**WORK REQUEST**
Each entry below should be printed exactly as given.
■ ■ ■ ■
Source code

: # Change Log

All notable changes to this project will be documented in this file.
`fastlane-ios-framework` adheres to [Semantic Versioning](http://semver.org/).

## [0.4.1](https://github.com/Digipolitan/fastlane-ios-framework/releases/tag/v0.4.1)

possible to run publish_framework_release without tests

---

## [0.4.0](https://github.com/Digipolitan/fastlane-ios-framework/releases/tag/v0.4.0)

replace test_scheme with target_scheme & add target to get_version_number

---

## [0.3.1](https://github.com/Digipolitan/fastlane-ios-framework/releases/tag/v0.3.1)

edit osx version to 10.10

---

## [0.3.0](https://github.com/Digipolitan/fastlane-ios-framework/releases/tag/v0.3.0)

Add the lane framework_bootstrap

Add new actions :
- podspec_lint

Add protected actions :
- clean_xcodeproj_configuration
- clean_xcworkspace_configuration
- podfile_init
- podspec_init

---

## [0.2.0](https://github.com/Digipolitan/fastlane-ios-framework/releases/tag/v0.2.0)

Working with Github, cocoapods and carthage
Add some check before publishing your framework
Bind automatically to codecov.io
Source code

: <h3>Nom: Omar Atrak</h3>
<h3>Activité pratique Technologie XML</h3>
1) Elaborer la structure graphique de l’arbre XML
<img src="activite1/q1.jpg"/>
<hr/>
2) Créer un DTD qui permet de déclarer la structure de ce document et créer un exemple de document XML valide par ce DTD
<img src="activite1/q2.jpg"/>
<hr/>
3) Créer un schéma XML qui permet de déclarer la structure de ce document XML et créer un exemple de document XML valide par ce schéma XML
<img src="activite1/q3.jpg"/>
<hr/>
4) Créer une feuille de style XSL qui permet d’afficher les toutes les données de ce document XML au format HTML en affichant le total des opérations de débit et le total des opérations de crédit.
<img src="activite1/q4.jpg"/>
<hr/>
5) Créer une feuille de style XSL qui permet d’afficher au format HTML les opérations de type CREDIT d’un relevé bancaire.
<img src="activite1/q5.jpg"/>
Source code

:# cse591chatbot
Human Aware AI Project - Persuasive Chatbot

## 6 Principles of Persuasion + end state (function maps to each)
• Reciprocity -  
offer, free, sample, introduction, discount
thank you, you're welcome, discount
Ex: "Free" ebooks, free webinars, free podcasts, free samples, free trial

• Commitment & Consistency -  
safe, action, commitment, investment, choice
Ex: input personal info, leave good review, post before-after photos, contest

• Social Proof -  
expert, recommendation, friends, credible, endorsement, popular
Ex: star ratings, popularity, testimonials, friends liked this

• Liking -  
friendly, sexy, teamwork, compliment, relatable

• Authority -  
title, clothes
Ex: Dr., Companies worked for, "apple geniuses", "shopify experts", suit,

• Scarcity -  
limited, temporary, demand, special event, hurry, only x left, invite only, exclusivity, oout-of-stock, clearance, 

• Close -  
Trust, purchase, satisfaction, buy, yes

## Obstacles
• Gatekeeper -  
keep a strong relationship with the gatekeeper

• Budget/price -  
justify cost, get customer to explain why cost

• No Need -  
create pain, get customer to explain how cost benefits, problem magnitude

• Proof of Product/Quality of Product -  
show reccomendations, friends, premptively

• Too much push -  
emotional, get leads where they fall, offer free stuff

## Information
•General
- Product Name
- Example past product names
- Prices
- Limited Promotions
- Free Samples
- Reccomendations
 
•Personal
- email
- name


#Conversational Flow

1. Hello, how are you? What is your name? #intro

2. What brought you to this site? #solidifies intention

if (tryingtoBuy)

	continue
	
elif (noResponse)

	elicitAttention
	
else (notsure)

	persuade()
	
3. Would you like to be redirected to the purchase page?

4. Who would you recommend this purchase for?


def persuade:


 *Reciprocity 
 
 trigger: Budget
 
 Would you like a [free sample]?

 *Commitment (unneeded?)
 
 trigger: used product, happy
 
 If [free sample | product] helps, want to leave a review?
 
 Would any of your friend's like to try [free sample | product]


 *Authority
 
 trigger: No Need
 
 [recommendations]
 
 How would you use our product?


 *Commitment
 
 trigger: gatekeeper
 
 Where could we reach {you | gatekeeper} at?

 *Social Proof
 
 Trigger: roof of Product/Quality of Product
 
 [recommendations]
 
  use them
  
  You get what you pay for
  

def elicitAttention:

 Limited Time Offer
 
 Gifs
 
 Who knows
■ ■ ■ ■
**EXERCISE ANSWER**
Source code

: # Change Log

All notable changes to this project will be documented in this file.
`fastlane-ios-framework` adheres to [Semantic Versioning](http://semver.org/).

## [0.4.1](https://github.com/Digipolitan/fastlane-ios-framework/releases/tag/v0.4.1)

possible to run publish_framework_release without tests

---

## [0.4.0](https://github.com/Digipolitan/fastlane-ios-framework/releases/tag/v0.4.0)

replace test_scheme with target_scheme & add target to get_version_number

---

## [0.3.1](https://github.com/Digipolitan/fastlane-ios-framework/releases/tag/v0.3.1)

edit osx version to 10.10

---

## [0.3.0](https://github.com/Digipolitan/fastlane-ios-framework/releases/tag/v0.3.0)

Add the lane framework_bootstrap

Add new actions :
- podspec_lint

Add protected actions :
- clean_xcodeproj_configuration
- clean_xcworkspace_configuration
- podfile_init
- podspec_init

---

## [0.2.0](https://github.com/Digipolitan/fastlane-ios-framework/releases/tag/v0.2.0)

Working with Github, cocoapods and carthage
Add some check before publishing your framework
Bind automatically to codecov.io
Source code

: <h3>Nom: Omar Atrak</h3>
<h3>Activité pratique Technologie XML</h3>
1) Elaborer la structure graphique de l’arbre XML
<img src="activite1/q1.jpg"/>
<hr/>
2) Créer un DTD qui permet de déclarer la structure de ce document et créer un exemple de document XML valide par ce DTD
<img src="activite1/q2.jpg"/>
<hr/>
3) Créer un schéma XML qui permet de déclarer la structure de ce document XML et créer un exemple de document XML valide par ce schéma XML
<img src="activite1/q3.jpg"/>
<hr/>
4) Créer une feuille de style XSL qui permet d’afficher les toutes les données de ce document XML au format HTML en affichant le total des opérations de débit et le total des opérations de crédit.
<img src="activite1/q4.jpg"/>
<hr/>
5) Créer une feuille de style XSL qui permet d’afficher au format HTML les opérations de type CREDIT d’un relevé bancaire.
<img src="activite1/q5.jpg"/>
Source code

:# cse591chatbot
Human Aware AI Project - Persuasive Chatbot

## 6 Principles of Persuasion + end state (function maps to each)
• Reciprocity -  
offer, free, sample, introduction, discount
thank you, you're welcome, discount
Ex: "Free" ebooks, free webinars, free podcasts, free samples, free trial

• Commitment & Consistency -  
safe, action, commitment, investment, choice
Ex: input personal info, leave good review, post before-after photos, contest

• Social Proof -  
expert, recommendation, friends, credible, endorsement, popular
Ex: star ratings, popularity, testimonials, friends liked this

• Liking -  
friendly, sexy, teamwork, compliment, relatable

• Authority -  
title, clothes
Ex: Dr., Companies worked for, "apple geniuses", "shopify experts", suit,

• Scarcity -  
limited, temporary, demand, special event, hurry, only x left, invite only, exclusivity, oout-of-stock, clearance, 

• Close -  
Trust, purchase, satisfaction, buy, yes

## Obstacles
• Gatekeeper -  
keep a strong relationship with the gatekeeper

• Budget/price -  
justify cost, get customer to explain why cost

• No Need -  
create pain, get customer to explain how cost benefits, problem magnitude

• Proof of Product/Quality of Product -  
show reccomendations, friends, premptively

• Too much push -  
emotional, get leads where they fall, offer free stuff

## Information
•General
- Product Name
- Example past product names
- Prices
- Limited Promotions
- Free Samples
- Reccomendations
 
•Personal
- email
- name


#Conversational Flow

1. Hello, how are you? What is your name? #intro

2. What brought you to this site? #solidifies intention

if (tryingtoBuy)

	continue
	
elif (noResponse)

	elicitAttention
	
else (notsure)

	persuade()
	
3. Would you like to be redirected to the purchase page?

4. Who would you recommend this purchase for?


def persuade:


 *Reciprocity 
 
 trigger: Budget
 
 Would you like a [free sample]?

 *Commitment (unneeded?)
 
 trigger: used product, happy
 
 If [free sample | product] helps, want to leave a review?
 
 Would any of your friend's like to try [free sample | product]


 *Authority
 
 trigger: No Need
 
 [recommendations]
 
 How would you use our product?


 *Commitment
 
 trigger: gatekeeper
 
 Where could we reach {you | gatekeeper} at?

 *Social Proof
 
 Trigger: roof of Product/Quality of Product
 
 [recommendations]
 
  use them
  
  You get what you pay for
  

def elicitAttention:

 Limited Time Offer
 
 Gifs
 
 Who knows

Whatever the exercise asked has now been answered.